Raleigh -Check your speedometer. If you drive through the Fortify work zone in Raleigh at the posted speed limit of 60 mph, many times you'll see drivers zipping by, clocking in at speeds well above the designated limit.
Speeders are of dire concern to the North Carolina Department of Transportation -especially with the hundreds of thousands of drivers flocking to the Raleigh area during the 2015 N.C. State Fair -because speeding contributes to 33 percent of all crashes according to studies by the Federal Highway Administration. Thirty-one percent of all fatal wrecks are blamed on speed.
In the Fortify zone, speeding is the number one contributor to crashes. Most wrecks in the Fortify work zone have been fender-benders -with drivers going too fast or not paying attention and suddenly coming upon a vehicle that has suddenly slowed down or stopped.
"Speeding reduces a driver's ability to steer safely around curves or objects in the roadway," said state traffic engineer J. Kevin Lacy. "It extends the distance necessary to stop a vehicle and increases the distance a vehicle travels while the driver reacts to a dangerous situation."
In the Fortify work zone, engineers determined 60 mph -down from 65 mph -to be the safest driving speed. Signs are clearly posted at every ramp of the 8.5-mile project to remind motorists of the reduced speed limit.
Dangerous driving situations are commonplace in work zones due to the nature of road construction-narrow lanes, barrier walls and congested traffic. Factor in the heavy traffic expected in Fortify during the State Fair with the lack of compliance to the speed limit, and you can see why the NCDOT is concerned about the increased safety risk.

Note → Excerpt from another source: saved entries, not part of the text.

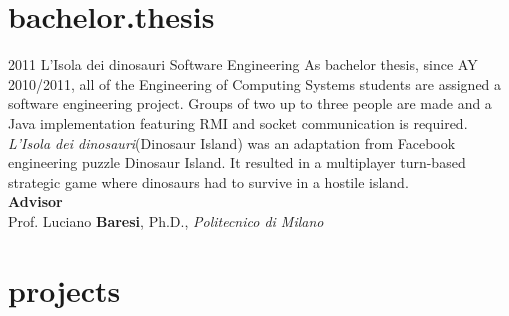 \documentclass[]{friggeri-cv} %
\begin{document}
\section{bachelor.thesis}

\begin{entrylist}
\entry
{2011}
{L'Isola dei dinosauri}
{Software Engineering}
{As bachelor thesis, since AY 2010/2011, all of the Engineering of Computing Systems students are assigned a software engineering project. Groups of two up to three people are
made and a Java implementation featuring RMI and socket communication is required. \emph{L'Isola
dei dinosauri}(Dinosaur Island) was an adaptation from Facebook engineering puzzle Dinosaur
Island. It resulted in a multiplayer turn-based strategic game where dinosaurs had to survive in a
hostile island. \\

\textbf{Advisor} \\
Prof. Luciano \textbf{Baresi}, Ph.D., \emph{Politecnico di Milano}}
\end{entrylist}

\section{projects}
\end{document}
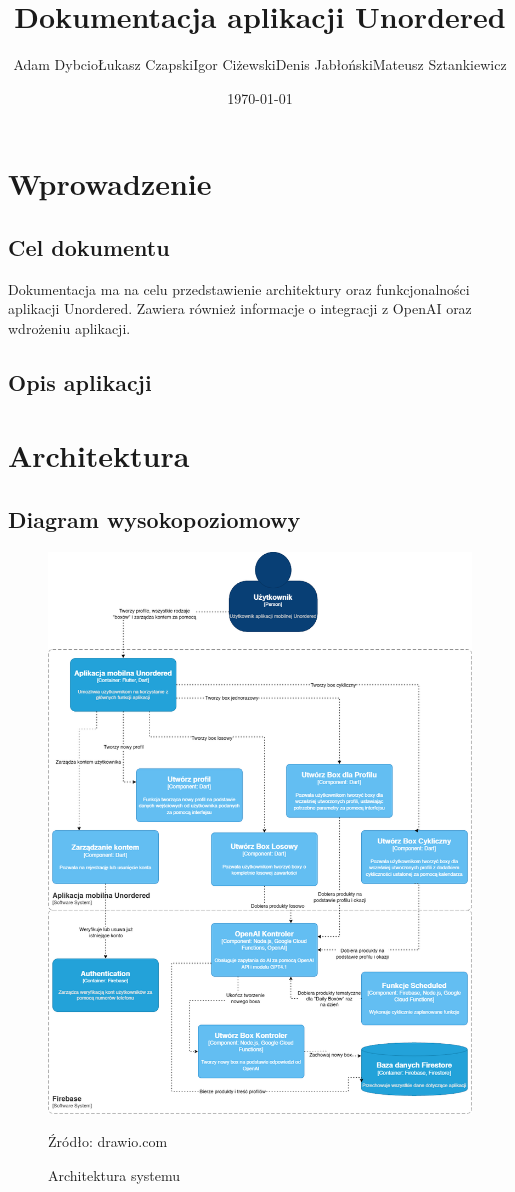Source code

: \documentclass[a4paper, 12pt]{article}
\title{Dokumentacja aplikacji Unordered}
\author{Adam Dybcio\endline Łukasz Czapski\endline Igor Ciżewski\endline Denis Jabłoński\endline Mateusz Sztankiewicz}
\date{\today}
\begin{document}
\maketitle
\newpage
\tableofcontents
\newpage

\section{Wprowadzenie}
\subsection{Cel dokumentu}
Dokumentacja ma na celu przedstawienie architektury oraz funkcjonalności aplikacji Unordered.
Zawiera również informacje o integracji z OpenAI oraz wdrożeniu aplikacji.

\subsection{Opis aplikacji}

\newpage
\section{Architektura}
\subsection{Diagram wysokopoziomowy}
\begin{figure}[ht]
    \centering
    \includegraphics[width=.8\textwidth]{images/unordered.c4.png}
    \caption{Architektura systemu}{Źródło: drawio.com}
    \label{fig:arch}
\end{figure}
\end{document}
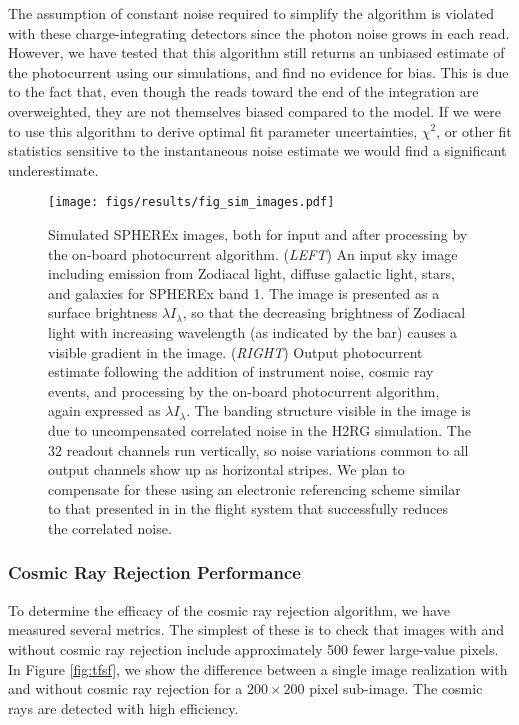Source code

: \documentclass{ws-jai}
\begin{document}
The assumption of constant noise required to simplify the algorithm is
violated with these charge-integrating detectors since the photon
noise grows in each read.  However, we have tested that this algorithm
still returns an unbiased estimate of the photocurrent using our
simulations, and find no evidence for bias.  This is due to the fact
that, even though the reads toward the end of the integration are
overweighted, they are not themselves biased compared to the model.
If we were to use this algorithm to derive optimal fit parameter
uncertainties, $\chi^{2}$, or other fit statistics sensitive to the
instantaneous noise estimate we would find a significant underestimate.

\begin{figure*}[ht]
\centering
\texttt{[image: figs/results/fig\_sim\_images.pdf]}
\caption{Simulated SPHEREx images, both for input and after processing
  by the on-board photocurrent algorithm.  (\textit{LEFT}) An input
  sky image including emission from Zodiacal light, diffuse galactic
  light, stars, and galaxies for SPHEREx band 1.  The image is
  presented as a surface brightness $\lambda I_{\lambda}$, so that the
  decreasing brightness of Zodiacal light with increasing wavelength
  (as indicated by the bar) causes a visible gradient in the image.
  (\textit{RIGHT}) Output photocurrent estimate following the addition
  of instrument noise, cosmic ray events, and processing by the
  on-board photocurrent algorithm, again expressed as
  $\lambda I_{\lambda}$.  The banding structure visible in the image
  is due to uncompensated correlated noise in the H2RG simulation.
  The 32 readout channels run vertically, so noise variations common
  to all output channels show up as horizontal stripes.  We plan to
  compensate for these using an electronic referencing scheme similar
  to that presented in \citet{Moseley2010} in the flight
  system that successfully reduces the correlated noise.  \label{fig:output} }
\end{figure*}


\subsubsection{Cosmic Ray Rejection Performance}
\label{ssS:crperformance}

To determine the efficacy of the cosmic ray rejection algorithm, we
have measured several metrics.  The simplest of these is to check that
images with and without cosmic ray rejection include approximately 500
fewer large-value pixels.  In Figure \ref{fig:tfsf}, we show the
difference between a single image realization with and without cosmic
ray rejection for a $200 \times 200$ pixel sub-image.  The cosmic
rays are detected with high efficiency.
\end{document}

Another dangerous practice is drivers have been using open shoulders to move ahead of slow or stopped traffic.It is a careless move that can not only lead to a crash but also add to traffic backups.
"Slow down and allow extra time to get where you're going, "said Jack Pedro, Fortify's NCDOT project inspector. "Map your route and if possible, go around the work zone to avoid speeders and the project obstacle course altogether."
With the fair underway, Pedro offers a few words of advice to those who are traveling through the work zone to get to the Ferris wheel and fair food.
"Don't let the excitement of 'getting there' distract you from 'getting there' safely," he said. "Slow down."
To help fairgoers avoid traffic delays, NCDOT has extended restrictions on construction lane closures during the 11-day fair.
Look for barrier walls to go up soon on both sides of the project -at the U.S. 1 North on ramp to I-40 East, as well as along I-40 West between the split with I-440 and South Saunders Street.